**Exercise instructions**
Your answer should consist of the lines in the following data that contain "endDate".

Collected data
※

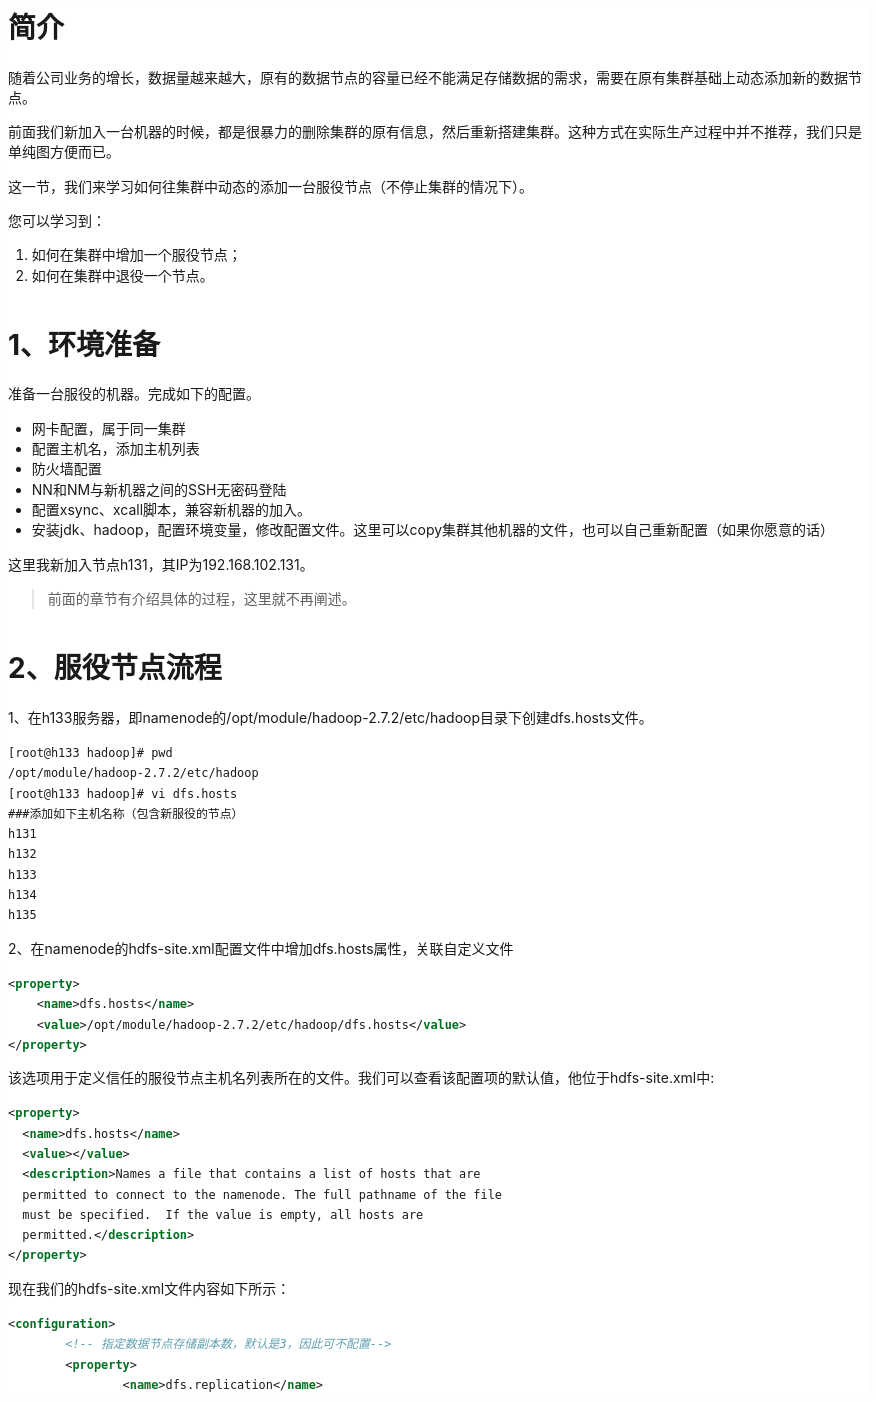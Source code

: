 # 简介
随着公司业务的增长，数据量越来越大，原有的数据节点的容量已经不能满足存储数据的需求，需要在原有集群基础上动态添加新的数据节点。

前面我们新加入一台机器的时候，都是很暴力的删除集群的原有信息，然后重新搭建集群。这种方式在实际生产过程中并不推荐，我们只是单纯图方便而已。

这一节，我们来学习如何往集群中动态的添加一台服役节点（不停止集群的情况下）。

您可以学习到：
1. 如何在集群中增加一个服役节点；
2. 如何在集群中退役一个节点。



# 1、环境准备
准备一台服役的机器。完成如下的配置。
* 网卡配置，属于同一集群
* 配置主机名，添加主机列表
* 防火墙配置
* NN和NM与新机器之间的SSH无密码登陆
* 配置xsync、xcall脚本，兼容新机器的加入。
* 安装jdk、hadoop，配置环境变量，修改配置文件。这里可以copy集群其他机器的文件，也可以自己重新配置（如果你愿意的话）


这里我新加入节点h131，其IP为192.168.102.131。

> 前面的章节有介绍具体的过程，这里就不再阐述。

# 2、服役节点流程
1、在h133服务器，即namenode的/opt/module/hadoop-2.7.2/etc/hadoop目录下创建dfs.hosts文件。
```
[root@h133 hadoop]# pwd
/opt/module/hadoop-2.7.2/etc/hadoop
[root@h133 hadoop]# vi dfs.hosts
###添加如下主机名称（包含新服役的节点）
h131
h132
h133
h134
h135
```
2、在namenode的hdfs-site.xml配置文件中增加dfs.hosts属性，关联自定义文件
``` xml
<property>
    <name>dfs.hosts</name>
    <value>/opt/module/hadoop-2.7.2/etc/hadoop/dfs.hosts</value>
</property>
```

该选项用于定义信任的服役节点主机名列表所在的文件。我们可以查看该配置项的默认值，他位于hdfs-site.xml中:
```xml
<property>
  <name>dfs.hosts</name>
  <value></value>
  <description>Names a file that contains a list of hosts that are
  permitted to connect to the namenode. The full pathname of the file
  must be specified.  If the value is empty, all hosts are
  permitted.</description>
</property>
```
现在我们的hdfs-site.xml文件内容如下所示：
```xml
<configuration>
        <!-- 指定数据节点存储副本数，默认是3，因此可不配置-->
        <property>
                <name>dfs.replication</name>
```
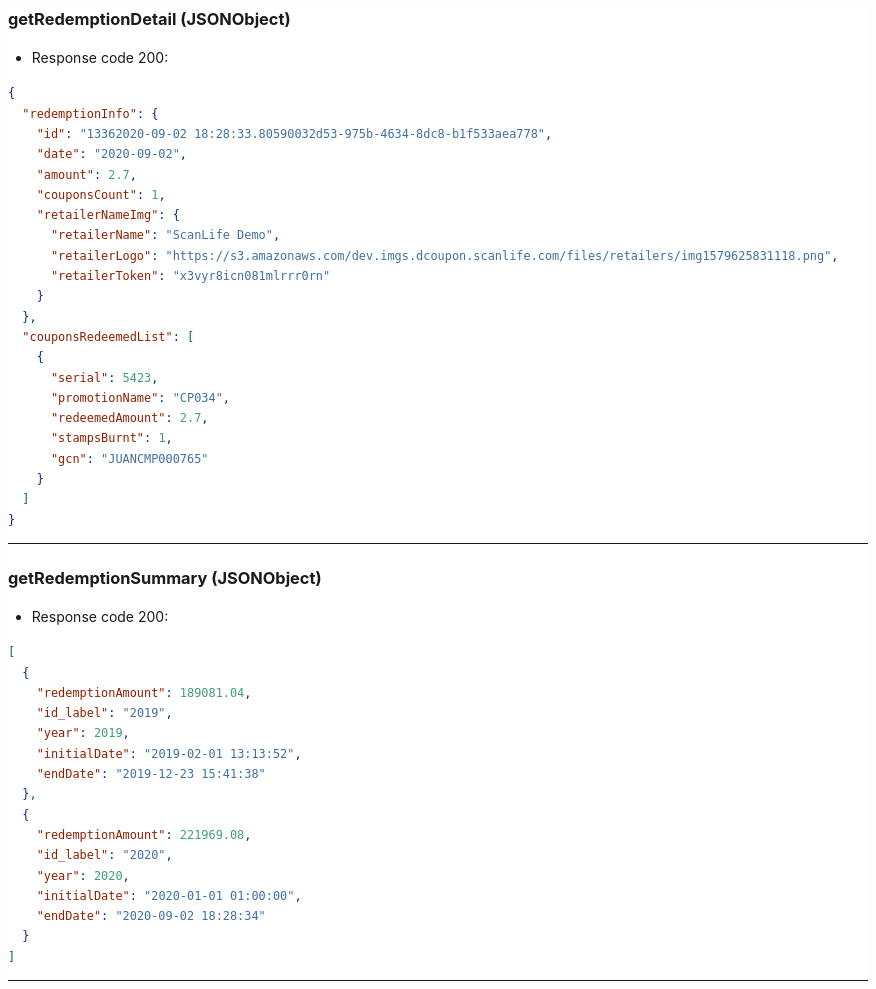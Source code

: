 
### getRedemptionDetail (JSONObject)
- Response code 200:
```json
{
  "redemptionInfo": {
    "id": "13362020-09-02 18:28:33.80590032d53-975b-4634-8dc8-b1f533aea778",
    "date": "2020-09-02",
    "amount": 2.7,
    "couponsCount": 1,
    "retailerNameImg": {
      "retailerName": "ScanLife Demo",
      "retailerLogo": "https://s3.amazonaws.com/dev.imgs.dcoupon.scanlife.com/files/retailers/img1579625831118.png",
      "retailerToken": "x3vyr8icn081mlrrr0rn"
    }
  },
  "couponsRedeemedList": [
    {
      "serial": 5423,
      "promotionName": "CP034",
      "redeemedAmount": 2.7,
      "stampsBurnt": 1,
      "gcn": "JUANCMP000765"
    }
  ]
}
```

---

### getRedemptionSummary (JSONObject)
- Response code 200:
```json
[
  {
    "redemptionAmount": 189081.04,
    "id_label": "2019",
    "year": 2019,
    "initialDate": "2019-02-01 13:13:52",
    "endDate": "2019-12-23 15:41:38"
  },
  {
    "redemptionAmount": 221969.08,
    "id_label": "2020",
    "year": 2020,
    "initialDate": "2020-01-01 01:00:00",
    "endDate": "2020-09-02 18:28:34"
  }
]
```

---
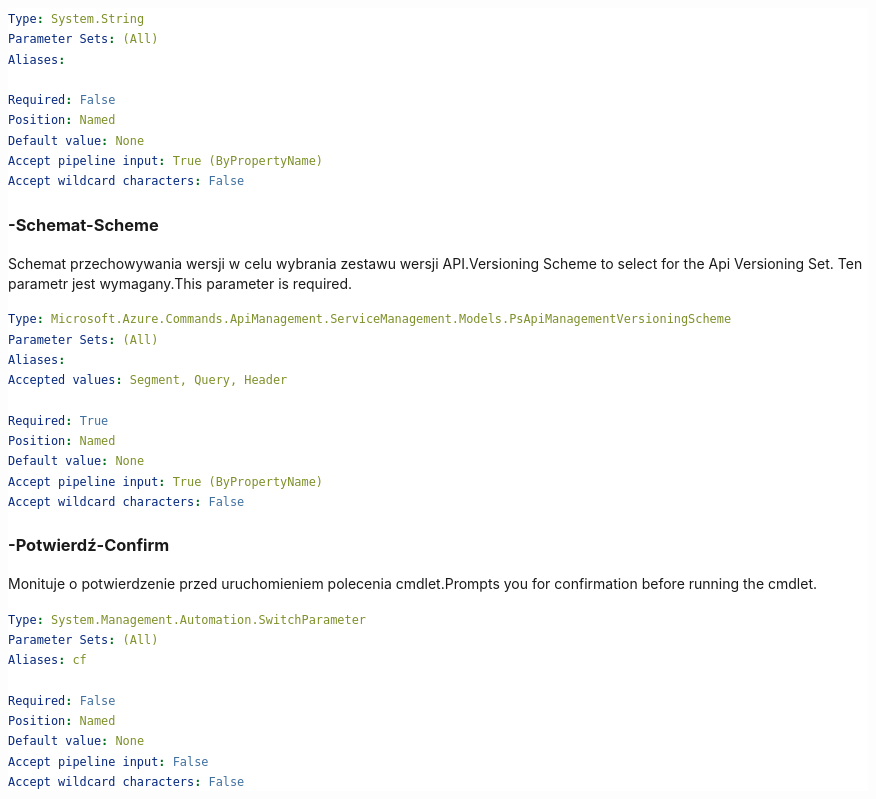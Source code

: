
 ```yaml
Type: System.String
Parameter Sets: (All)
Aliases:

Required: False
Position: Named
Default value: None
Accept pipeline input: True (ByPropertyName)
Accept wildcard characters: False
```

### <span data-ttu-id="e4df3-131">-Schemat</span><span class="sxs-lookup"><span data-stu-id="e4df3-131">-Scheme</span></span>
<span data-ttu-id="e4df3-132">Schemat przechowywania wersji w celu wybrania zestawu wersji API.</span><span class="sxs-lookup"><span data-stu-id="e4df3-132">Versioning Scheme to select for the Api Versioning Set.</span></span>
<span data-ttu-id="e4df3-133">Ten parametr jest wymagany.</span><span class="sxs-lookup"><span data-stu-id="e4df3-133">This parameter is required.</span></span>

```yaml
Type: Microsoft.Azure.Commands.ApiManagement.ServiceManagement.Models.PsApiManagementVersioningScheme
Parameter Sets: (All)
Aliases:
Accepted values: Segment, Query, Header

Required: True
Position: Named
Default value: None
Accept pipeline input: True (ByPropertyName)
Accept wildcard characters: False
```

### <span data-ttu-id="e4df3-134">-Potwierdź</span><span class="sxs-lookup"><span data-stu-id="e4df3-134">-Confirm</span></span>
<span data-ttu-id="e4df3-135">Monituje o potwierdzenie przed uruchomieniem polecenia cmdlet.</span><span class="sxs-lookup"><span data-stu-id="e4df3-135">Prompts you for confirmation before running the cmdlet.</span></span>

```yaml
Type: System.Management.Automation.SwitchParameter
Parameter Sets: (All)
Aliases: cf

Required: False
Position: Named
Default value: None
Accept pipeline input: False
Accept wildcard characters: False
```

※

**Task solution**
    "endDate": "2019-12-23 15:41:38"
    "endDate": "2020-09-02 18:28:34"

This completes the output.